Saturday, April 16, 2011

Averaging RPI

Previously, we looked at improving the the Ratings Percentage Index (RPI) by fixing its treatment of the Home Court Advantage (HCA).  We found that the best results were had by eliminating the HCA adjustments.  There are some other approaches we can explore to improve RPI's treatment of home court advantage, but we'll turn now to another area of possible improvement.

The RPI consists of the three terms: a team's winning percentage (WP), the winning percentage of the team's opponents (OWP), and the winning percentage of the team's opponents' opponents (OOWP).  These latter two terms are defined in a curious way.  They are not average values, but rather an "average of averages," e.g., OWP is computed by averaging the winning percentages of all the opponents.  Suppose, for example, that UCLA plays three opponents: USC (4-1), Arizona (6-0) and Oregon (0-1).  (USC and Arizona played in the preseason NIT.) OWP is calculated by averaging the WPs of these teams: (0.80+1.0+0)/3 = 0.60.  In contrast, the average OWP is (10-2) = 0.83.

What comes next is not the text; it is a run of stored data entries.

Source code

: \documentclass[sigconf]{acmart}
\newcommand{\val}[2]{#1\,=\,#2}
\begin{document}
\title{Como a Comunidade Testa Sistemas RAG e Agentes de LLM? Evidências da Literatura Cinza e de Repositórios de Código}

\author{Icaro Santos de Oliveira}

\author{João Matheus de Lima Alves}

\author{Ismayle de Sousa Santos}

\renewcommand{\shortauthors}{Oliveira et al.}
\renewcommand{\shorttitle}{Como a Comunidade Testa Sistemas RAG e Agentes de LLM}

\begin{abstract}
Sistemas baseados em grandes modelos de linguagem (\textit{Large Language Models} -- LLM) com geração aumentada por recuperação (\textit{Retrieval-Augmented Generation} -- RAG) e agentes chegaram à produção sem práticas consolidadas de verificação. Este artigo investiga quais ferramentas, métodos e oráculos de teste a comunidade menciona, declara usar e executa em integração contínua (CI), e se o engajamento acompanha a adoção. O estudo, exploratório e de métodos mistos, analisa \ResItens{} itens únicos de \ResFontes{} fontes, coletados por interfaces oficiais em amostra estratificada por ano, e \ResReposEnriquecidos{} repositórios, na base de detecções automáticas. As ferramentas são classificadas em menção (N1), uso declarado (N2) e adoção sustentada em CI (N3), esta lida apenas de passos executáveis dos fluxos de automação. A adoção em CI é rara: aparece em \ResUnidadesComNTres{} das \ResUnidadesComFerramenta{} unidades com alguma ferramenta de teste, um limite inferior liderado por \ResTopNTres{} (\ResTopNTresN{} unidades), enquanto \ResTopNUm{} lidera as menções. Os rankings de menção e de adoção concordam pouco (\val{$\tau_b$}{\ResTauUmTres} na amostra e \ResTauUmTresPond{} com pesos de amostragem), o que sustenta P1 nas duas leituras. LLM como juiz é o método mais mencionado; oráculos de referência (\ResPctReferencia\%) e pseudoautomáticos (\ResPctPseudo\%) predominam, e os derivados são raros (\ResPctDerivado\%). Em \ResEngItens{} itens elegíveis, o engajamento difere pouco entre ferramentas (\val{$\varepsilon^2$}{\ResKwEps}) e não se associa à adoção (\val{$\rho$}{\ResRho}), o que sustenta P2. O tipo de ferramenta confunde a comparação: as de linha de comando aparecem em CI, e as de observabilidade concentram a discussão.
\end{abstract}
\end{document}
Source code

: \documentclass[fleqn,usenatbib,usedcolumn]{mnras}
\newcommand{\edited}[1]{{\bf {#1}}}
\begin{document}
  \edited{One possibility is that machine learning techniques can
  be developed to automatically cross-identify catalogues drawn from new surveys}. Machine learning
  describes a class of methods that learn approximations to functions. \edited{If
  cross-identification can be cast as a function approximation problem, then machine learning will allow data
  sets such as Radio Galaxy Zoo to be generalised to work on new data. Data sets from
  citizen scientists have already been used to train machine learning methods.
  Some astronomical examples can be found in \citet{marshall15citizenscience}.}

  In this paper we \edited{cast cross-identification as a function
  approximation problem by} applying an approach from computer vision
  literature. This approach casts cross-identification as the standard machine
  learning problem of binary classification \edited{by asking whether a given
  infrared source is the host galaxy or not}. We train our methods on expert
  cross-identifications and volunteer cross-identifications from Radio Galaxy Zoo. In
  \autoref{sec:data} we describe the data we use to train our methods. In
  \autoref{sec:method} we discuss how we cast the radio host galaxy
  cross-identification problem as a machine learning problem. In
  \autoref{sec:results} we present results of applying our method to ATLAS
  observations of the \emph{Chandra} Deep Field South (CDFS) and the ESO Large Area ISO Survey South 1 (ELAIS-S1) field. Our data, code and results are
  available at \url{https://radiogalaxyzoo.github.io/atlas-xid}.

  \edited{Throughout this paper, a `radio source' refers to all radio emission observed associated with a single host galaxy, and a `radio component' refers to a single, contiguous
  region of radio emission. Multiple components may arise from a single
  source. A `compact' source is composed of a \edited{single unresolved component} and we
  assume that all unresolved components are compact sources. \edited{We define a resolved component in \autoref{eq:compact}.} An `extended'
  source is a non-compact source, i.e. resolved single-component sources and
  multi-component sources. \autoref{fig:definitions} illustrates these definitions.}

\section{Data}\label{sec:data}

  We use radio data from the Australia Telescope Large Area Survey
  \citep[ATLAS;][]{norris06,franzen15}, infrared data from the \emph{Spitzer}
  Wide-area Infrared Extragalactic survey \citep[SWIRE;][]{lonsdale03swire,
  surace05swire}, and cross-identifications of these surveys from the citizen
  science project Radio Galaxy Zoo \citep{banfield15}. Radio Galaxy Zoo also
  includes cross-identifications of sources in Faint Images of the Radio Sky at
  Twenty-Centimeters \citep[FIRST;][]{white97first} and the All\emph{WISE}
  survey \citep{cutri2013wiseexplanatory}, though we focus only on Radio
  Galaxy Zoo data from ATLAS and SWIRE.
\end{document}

About this, Paul Kislanko says:

This would be equivalent to defining a batting average in baseball by the average of the BA for each game played.  A 0 for 5 day followed by a 3 for 4 day would give (.000 + .750) = .375 instead of 3 for 9 = .333.  In basketball, a player in a 3-game tournament who hits 2 of 10 shots, then 3 of 6, then 4 of 10 would have a shooting percentage of (.200 + .500 + .400)/3 = .433, when in fact for the tournament she was 9 for 25 = .360.
There's no other formula in all of sports statistics that makes this mistake.

As far as I know, there's no reason that the NCAA chose to use an average of averages in calculating the RPI.  And I'm not aware of any reason why one method should be preferred over another, although Kislanko's argument is certainly compelling on its face.  It's certainly worth investigating which method provides the best predictions.

If we substitute averaging into our RPI algorithm, we get this performance:

Predictor    % Correct    MOV Error
1-Bit62.6%14.17
RPI (unweighted)74.6%11.53
RPI (unweighted+ave)74.2%11.63

This is worse performance, so the "average of averages" is the better choice (Kislanko's outrage over the poor math notwithstanding :-).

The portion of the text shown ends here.